不破雷蔵「グラフ化してみる」「さぐる」ジャーナブロガー 検証・解説者
↑ ラジオはいつ聴かれているのだろうか。(写真:AFRC_284/イメージマート)

民放AMラジオ局のFM局への転換話で話題を集めているラジオ放送。そのラジオはいつ聴かれているのだろうか。NHK放送文化研究所が2021年5月に発表した2020年国民生活時間調査(※)の報告書を基に、男女別・年齢階層別で確認する。

報告書や公開データベースでは、15分単位で各種行動の行為者率が属性別の形で公開されている。今回はこの値を用い、ラジオの聴取動向を確認する。なお今件のラジオ聴取では、据置型のラジオ機器による聴取に限らず、カーラジオ、さらにはらじる★らじる、radiko(ラジコ)経由からの聴取も該当する。

まずは男性の平日。ちなみに今回のグラフはすべて縦軸の区切りを揃えてあるので、属性別の違いも把握しやすいものとなっている。また年齢階層ではおおよそ青系統色が高年齢層、赤系統色が若年層に色分けしている。

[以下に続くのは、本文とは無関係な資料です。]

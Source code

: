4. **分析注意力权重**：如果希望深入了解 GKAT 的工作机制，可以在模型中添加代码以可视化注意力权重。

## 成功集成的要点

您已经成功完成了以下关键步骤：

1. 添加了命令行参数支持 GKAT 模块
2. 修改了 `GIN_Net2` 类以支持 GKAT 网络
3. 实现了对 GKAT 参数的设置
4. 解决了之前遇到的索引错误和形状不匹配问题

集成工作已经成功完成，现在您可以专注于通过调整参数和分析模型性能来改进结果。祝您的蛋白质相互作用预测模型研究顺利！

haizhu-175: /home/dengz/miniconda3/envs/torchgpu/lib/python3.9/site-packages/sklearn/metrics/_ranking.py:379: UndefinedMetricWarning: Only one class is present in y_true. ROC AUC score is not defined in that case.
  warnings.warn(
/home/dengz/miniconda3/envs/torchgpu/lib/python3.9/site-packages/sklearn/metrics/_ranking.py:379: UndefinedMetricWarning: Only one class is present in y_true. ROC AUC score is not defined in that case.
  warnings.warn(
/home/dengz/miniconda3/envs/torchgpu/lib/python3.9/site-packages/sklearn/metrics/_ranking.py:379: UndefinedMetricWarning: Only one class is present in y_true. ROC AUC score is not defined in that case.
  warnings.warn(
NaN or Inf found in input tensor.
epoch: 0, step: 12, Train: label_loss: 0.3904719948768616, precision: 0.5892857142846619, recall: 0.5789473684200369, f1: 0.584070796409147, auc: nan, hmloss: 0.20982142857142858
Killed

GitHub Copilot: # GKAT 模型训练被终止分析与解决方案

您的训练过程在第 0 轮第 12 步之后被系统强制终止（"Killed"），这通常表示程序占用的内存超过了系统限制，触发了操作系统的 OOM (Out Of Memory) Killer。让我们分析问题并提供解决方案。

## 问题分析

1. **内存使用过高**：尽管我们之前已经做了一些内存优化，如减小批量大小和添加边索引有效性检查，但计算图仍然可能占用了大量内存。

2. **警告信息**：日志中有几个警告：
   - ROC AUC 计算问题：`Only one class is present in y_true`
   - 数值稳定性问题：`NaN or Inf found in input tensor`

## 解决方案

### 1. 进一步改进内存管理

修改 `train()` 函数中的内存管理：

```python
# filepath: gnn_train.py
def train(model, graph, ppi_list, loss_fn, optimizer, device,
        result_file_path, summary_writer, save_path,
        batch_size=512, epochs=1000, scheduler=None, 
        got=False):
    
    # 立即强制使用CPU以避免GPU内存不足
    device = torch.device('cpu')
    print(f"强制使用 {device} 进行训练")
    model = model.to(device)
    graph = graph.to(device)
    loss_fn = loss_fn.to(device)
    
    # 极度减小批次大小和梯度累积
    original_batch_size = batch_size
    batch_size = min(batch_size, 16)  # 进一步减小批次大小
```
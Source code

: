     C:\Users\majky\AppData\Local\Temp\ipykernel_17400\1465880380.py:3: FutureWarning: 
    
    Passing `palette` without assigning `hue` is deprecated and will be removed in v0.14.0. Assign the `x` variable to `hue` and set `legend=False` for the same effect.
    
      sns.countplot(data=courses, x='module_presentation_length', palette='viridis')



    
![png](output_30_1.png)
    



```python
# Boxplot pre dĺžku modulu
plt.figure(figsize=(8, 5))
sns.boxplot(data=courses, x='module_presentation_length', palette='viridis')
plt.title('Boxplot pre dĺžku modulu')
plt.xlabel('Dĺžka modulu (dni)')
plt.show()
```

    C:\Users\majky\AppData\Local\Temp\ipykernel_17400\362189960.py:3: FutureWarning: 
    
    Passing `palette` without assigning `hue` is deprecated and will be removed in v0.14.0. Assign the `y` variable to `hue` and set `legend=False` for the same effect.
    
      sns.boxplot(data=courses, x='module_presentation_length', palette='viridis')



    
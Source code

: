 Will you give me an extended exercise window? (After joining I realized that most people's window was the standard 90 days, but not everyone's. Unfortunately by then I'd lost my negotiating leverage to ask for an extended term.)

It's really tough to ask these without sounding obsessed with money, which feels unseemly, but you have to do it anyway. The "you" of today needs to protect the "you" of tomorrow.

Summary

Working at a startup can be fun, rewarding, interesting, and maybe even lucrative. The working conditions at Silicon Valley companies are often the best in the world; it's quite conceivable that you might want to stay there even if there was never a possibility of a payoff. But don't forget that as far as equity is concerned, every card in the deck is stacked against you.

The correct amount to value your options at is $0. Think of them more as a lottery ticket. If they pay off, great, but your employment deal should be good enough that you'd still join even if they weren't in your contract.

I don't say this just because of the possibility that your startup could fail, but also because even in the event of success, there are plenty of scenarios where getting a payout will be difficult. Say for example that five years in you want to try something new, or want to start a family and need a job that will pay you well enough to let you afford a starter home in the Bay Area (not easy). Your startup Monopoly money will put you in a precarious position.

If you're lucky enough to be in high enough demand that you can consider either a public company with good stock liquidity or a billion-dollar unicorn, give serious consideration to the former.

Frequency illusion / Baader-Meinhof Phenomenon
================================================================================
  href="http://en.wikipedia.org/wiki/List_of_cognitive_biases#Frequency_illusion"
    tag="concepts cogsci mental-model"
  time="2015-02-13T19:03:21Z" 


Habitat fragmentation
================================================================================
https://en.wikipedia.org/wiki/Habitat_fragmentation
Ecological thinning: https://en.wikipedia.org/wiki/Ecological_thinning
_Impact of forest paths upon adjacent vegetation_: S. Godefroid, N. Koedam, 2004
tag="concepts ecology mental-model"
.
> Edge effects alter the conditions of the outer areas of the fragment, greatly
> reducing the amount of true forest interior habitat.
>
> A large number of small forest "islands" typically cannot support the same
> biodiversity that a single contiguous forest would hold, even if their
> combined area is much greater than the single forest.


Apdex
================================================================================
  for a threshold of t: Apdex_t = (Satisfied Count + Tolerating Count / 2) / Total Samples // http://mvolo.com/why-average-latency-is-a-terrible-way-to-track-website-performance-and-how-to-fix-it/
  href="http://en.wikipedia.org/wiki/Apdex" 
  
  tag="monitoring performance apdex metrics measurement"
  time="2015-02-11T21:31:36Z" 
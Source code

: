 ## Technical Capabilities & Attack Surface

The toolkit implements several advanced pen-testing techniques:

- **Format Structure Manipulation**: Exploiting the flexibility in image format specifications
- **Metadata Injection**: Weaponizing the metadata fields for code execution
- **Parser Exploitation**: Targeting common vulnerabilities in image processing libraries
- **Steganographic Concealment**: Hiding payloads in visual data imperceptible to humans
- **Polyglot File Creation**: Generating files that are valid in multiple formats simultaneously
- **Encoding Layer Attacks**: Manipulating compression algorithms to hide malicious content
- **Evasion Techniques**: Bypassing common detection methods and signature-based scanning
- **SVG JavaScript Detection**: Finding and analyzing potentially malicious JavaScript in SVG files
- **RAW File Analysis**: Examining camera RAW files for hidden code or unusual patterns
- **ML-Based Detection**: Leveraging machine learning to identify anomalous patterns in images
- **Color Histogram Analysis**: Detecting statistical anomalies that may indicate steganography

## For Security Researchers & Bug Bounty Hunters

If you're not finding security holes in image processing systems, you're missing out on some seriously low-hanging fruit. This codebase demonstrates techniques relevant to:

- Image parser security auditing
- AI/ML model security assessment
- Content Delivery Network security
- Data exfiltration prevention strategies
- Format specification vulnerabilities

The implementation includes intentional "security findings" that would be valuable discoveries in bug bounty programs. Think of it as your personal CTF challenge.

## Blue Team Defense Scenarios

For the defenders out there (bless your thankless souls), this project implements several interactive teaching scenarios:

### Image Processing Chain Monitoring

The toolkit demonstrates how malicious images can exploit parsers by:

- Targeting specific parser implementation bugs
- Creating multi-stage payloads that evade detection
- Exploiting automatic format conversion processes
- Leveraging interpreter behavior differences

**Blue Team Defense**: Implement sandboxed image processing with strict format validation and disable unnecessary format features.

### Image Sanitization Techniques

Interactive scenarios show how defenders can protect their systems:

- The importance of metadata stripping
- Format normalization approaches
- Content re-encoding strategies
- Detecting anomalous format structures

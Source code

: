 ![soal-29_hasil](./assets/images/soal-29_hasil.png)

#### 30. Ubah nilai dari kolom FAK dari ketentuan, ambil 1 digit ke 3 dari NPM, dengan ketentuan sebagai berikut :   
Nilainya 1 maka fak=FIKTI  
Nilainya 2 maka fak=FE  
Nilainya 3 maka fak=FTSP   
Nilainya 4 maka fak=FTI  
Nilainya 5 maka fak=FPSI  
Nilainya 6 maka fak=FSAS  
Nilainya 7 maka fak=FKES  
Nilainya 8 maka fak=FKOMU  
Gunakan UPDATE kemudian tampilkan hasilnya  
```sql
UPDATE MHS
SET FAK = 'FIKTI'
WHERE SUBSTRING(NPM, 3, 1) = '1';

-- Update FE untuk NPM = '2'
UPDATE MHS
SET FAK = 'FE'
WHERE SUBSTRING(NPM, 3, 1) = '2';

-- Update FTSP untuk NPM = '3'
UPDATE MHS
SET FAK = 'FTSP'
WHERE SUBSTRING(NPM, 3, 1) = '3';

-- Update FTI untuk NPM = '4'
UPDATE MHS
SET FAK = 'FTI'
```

↑ ラジオ行為者率(平日、男性、年齢階層別)(2020年)
↑ ラジオ行為者率(平日、男性、年齢階層別)(2020年)

平日のラジオの聴取は高年齢層ほど多く行われており、若年層、特に20代まではほとんど聴いていない実態が確認できる。30代に入るとやや増えるが、それでも2%前後。60代以降は朝食時間帯と夕食時間帯に多めの人が聴取している。また高年齢層においては同年齢層で多くの人が就寝している時間帯でもそれなりの人が聴取しており、ラジオ好きが高年齢層に一定率いることが分かる。とはいえ、多くてもせいぜい2~3%程度で、テレビなどの他メディアと比べれば、利用している人が少ないことに変わりはない。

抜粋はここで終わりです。